From: Chuck Lever III <chuck.lever@oracle.com>
To: Jeff Layton <jlayton@kernel.org>
Cc: Linux NFS Mailing List <linux-nfs@vger.kernel.org>,
Neil Brown <neilb@suse.de>
Subject: Re: [PATCH v2 3/3] nfsd: start non-blocking writeback after adding nfsd_file to the LRU
Date: Fri, 28 Oct 2022 17:21:27 +0000 [thread overview]
Message-ID: <A040CDCA-5E3F-470F-8D69-8FF9DA4325FE@oracle.com> (raw)

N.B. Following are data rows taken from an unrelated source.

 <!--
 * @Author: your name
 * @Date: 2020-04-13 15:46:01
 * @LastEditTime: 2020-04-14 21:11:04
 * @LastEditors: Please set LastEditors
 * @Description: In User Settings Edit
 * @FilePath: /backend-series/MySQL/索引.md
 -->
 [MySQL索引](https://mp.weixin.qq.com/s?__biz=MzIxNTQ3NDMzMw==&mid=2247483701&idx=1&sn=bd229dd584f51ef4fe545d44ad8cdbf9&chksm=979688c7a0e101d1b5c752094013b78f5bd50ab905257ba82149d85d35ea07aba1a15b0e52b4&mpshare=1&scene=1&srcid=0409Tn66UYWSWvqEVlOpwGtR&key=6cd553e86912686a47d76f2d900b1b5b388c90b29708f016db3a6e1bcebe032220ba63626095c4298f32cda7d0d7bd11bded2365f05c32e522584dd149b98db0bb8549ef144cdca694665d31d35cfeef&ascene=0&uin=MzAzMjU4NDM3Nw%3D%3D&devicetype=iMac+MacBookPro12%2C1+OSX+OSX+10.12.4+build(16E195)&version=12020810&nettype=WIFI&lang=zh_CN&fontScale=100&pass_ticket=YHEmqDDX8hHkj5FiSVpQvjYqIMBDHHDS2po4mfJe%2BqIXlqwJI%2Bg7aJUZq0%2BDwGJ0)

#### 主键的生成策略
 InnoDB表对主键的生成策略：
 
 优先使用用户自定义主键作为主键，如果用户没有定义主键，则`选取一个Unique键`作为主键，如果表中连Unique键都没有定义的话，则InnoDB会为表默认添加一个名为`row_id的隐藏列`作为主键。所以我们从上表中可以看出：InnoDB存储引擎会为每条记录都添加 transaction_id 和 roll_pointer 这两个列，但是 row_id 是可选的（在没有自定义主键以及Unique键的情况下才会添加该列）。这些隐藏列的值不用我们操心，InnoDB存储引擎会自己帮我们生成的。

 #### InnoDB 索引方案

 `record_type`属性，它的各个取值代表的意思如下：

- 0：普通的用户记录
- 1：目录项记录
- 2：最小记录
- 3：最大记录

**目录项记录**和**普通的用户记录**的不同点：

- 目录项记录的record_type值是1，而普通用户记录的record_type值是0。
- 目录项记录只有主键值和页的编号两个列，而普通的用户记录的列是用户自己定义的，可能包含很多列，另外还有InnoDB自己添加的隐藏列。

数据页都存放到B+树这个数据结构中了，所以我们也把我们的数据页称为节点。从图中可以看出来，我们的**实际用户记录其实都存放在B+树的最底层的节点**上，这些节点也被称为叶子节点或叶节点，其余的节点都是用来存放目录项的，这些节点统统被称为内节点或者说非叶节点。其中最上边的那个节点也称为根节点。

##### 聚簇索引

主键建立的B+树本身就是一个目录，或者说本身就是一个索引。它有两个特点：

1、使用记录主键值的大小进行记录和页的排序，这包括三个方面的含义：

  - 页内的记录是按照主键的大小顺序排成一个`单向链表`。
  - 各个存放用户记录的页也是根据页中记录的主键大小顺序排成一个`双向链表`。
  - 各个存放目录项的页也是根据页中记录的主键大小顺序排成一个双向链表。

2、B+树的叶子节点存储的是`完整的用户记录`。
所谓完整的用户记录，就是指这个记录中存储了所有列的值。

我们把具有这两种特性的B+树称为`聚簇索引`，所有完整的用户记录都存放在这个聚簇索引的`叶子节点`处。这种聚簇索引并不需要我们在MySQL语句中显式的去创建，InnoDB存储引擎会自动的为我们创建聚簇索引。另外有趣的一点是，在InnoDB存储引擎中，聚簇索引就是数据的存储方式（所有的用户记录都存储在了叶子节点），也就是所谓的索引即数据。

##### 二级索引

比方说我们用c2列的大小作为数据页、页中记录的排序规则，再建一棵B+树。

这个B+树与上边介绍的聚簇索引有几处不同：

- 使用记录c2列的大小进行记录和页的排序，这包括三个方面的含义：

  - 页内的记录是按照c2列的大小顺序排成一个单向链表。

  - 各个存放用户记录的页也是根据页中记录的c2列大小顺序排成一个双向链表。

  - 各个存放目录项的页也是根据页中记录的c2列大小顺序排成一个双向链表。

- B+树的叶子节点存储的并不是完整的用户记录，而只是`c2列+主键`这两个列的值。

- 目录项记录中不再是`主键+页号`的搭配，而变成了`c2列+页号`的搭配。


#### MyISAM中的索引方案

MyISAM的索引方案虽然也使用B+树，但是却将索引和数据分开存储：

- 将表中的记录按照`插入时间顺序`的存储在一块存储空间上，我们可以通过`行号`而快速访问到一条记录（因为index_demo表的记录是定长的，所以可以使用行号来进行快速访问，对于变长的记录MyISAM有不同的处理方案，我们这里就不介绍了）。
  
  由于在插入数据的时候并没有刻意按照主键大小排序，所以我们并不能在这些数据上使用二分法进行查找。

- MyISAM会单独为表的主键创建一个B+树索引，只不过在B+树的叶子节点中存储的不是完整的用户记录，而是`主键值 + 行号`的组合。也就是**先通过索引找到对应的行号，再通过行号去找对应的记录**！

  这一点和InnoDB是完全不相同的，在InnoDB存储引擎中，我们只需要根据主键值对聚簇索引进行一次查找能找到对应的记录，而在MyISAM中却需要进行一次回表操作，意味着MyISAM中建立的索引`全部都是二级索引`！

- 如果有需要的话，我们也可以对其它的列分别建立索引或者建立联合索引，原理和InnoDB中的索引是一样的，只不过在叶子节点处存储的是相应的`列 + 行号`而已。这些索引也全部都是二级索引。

In-Reply-To: <cc4bfa448efedd0017fc7b20b8b7475907acbc5e.camel@kernel.org>
> On Oct 28, 2022, at 11:51 AM, Jeff Layton <jlayton@kernel.org> wrote:
>
> On Fri, 2022-10-28 at 15:29 +0000, Chuck Lever III wrote:
>>
>>> On Oct 28, 2022, at 11:05 AM, Jeff Layton <jlayton@kernel.org> wrote:
>>>
>>> On Fri, 2022-10-28 at 13:16 +0000, Chuck Lever III wrote:
>>>>
>>>>> On Oct 27, 2022, at 5:52 PM, Jeff Layton <jlayton@kernel.org> wrote:
>>>>>
>>>>> When a GC entry gets added to the LRU, kick off SYNC_NONE writeback
>>>>> so that we can be ready to close it out when the time comes.
>>>>
>>>> For a large file, a background flush still has to walk the file's
>>>> pages to see if they are dirty, and that consumes time, CPU, and
>>>> memory bandwidth. We're talking hundreds of microseconds for a
>>>> large file.
>>>>
>>>> Then the final flush does all that again.
>>>>
>>>> Basically, two (or more!) passes through the file for exactly the
>>>> same amount of work. Is there any measured improvement in latency
>>>> or throughput?
>>>>
>>>> And then... for a GC file, no-one is waiting on data persistence
>>>> during nfsd_file_put() so I'm not sure what is gained by taking
>>>> control of the flushing process away from the underlying filesystem.
>>>>
>>>>
>>>> Remind me why the filecache is flushing? Shouldn't NFSD rely on
>>>> COMMIT operations for that? (It's not obvious reading the code,
>>>> maybe there should be a documenting comment somewhere that
>>>> explains this arrangement).
>>>>
>>>
>>>
>>> Fair point. I was trying to replicate the behaviors introduced in these
>>> patches:
>>>
>>> b6669305d35a nfsd: Reduce the number of calls to nfsd_file_gc()
>>> 6b8a94332ee4 nfsd: Fix a write performance regression
>>>
>>> AFAICT, the fsync is there to catch writeback errors so that we can
>>> reset the write verifiers (AFAICT). The rationale for that is described
>>> here:
>>>
>>> 055b24a8f230 nfsd: Don't garbage collect files that might contain write errors
>>
>> Yes, I've been confused about this since then :-)
>>
>> So, the patch description says:
>>
>> If a file may contain unstable writes that can error out, then we want
>> to avoid garbage collecting the struct nfsd_file that may be
>> tracking those errors.
>>
>> That doesn't explain why that's a problem, it just says what we plan to
>> do about it.
>>
>>
>>> The problem with not calling vfs_fsync is that we might miss writeback
>>> errors. The nfsd_file could get reaped before a v3 COMMIT ever comes in.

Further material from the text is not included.